No one I have asked knows why my form of address elicited such a strongly acerbic response. As a matter of fact, the very day we received the Jones note, my husband and I received a card addressed to "Bill and Jane Smith."Did I make an egregious error, or is this woman being super-fussy?

GENTLE READER - Both. However, when it comes to Christmas mean-spiritedness, there is no contest. She wins.

Miss Manners presumes that you meant well, and indeed many people do not seem to notice or care about being stripped of their titles. But the correct way to address a couple is - well, it's not as easy as it used to be. "Mr. and Mrs. John Jones" is correct, unless you know that Mrs. Jones particularly hates being called Mrs. Jones. In that case, it would be Ms. (or Dr., or Countess, for all Miss Manners cares) Mary Jones/Mr. John Jones" on two lines. But a lady could just as easily hate that and want to be addressed as "Mrs."
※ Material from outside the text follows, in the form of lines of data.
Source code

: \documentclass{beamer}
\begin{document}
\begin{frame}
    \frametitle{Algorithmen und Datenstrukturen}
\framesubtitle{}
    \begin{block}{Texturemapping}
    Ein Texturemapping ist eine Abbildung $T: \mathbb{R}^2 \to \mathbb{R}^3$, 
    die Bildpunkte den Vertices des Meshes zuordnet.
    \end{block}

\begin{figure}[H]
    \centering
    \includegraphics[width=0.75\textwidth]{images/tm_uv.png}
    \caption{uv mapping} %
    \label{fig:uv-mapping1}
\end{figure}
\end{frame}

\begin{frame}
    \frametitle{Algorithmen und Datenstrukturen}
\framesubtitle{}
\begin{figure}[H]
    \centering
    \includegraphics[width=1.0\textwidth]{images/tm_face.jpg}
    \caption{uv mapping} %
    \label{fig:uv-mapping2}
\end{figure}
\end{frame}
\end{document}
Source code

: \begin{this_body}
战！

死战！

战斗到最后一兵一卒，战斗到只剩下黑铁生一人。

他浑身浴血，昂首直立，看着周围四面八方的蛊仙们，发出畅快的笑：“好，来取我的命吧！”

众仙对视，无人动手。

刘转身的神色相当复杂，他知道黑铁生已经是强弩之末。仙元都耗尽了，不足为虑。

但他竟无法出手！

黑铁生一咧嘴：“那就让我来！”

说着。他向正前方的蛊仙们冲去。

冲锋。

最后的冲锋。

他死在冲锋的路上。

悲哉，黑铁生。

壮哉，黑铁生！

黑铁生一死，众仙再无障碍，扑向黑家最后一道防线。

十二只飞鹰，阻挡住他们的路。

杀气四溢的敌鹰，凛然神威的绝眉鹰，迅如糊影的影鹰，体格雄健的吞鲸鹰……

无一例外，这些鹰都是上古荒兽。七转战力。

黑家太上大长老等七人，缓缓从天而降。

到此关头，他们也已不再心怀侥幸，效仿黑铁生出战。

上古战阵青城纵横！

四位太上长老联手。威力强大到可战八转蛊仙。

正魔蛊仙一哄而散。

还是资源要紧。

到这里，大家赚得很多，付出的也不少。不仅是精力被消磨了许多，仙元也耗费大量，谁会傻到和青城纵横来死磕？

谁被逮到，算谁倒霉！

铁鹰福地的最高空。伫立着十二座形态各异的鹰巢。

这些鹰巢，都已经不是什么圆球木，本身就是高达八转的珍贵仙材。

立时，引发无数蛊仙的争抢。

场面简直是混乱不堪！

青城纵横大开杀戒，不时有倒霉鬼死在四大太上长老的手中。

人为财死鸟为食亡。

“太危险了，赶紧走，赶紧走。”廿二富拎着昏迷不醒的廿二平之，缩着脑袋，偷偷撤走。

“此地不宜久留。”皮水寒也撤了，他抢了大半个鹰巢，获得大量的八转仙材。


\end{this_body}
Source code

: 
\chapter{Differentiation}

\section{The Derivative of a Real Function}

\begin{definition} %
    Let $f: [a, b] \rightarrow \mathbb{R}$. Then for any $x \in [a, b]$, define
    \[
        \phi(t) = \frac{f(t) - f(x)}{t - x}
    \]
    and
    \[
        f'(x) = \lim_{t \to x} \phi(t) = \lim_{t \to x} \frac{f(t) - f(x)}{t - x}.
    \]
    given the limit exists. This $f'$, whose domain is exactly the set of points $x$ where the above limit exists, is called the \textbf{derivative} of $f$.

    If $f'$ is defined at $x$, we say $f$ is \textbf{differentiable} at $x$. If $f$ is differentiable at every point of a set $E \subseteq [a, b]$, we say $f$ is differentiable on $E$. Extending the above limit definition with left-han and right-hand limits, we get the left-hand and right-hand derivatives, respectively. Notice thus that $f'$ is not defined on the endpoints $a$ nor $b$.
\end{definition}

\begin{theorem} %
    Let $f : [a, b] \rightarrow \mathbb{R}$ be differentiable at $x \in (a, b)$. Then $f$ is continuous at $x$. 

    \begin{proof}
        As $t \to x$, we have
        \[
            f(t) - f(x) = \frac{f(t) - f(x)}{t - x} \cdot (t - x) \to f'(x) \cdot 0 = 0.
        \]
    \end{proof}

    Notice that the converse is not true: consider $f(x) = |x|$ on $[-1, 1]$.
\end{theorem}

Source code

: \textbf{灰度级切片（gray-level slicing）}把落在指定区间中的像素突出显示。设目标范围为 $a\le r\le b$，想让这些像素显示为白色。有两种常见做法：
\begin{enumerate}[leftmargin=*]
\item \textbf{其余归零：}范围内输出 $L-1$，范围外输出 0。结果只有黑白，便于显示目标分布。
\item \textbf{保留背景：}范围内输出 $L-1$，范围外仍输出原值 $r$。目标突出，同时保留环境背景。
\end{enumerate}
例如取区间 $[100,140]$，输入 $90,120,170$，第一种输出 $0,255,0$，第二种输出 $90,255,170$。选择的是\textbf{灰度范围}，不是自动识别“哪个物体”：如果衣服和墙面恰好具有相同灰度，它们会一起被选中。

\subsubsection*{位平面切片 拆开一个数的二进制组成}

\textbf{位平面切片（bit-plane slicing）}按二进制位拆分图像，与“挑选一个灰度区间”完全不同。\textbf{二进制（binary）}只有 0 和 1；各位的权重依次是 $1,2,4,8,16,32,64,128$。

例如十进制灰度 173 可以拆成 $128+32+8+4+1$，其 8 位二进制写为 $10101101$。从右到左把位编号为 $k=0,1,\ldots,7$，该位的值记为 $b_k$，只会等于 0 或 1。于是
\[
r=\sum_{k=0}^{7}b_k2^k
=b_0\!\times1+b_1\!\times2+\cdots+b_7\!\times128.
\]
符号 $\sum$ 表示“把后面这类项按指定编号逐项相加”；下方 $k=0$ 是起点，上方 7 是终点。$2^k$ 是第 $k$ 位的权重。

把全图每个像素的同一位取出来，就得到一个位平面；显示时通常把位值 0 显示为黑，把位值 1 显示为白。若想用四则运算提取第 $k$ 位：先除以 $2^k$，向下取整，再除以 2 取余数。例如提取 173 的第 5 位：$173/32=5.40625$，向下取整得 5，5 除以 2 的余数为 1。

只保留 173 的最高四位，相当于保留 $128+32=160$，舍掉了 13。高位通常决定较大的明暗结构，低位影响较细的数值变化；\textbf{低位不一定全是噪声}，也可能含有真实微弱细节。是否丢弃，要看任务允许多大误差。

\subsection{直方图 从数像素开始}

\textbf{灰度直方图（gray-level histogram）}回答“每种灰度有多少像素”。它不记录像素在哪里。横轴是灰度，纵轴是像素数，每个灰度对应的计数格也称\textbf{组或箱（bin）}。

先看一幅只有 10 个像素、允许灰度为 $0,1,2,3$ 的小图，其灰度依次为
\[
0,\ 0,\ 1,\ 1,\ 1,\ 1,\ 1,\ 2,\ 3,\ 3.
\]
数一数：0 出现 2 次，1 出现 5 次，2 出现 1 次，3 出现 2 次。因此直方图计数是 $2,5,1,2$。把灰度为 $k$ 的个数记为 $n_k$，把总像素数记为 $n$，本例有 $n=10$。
There are two overriding rules in all this chaos:

1. Address a person as she wishes to be addressed, if you happen to know what that is; if not, take a wild guess and a leap, and pray that she knows the next rule.

2. Let people know how you wish to be addressed, but don't make an unpleasant scene if they guess wrong.

DEAR MISS MANNERS - Two of us are having a problem dealing with co-workers who consistently interrupt our lunch hour to ask if they can have some of our food. It seems as if they expect us to share our food with them when they are hungry.

We bring our lunch practically every day. We are very aware of the importance of eating right, so our meals are highly nutritious and we fix them accordingly for just two people.

We are not trying to be selfish with our food. It is not as if they cannot afford to buy their own lunch.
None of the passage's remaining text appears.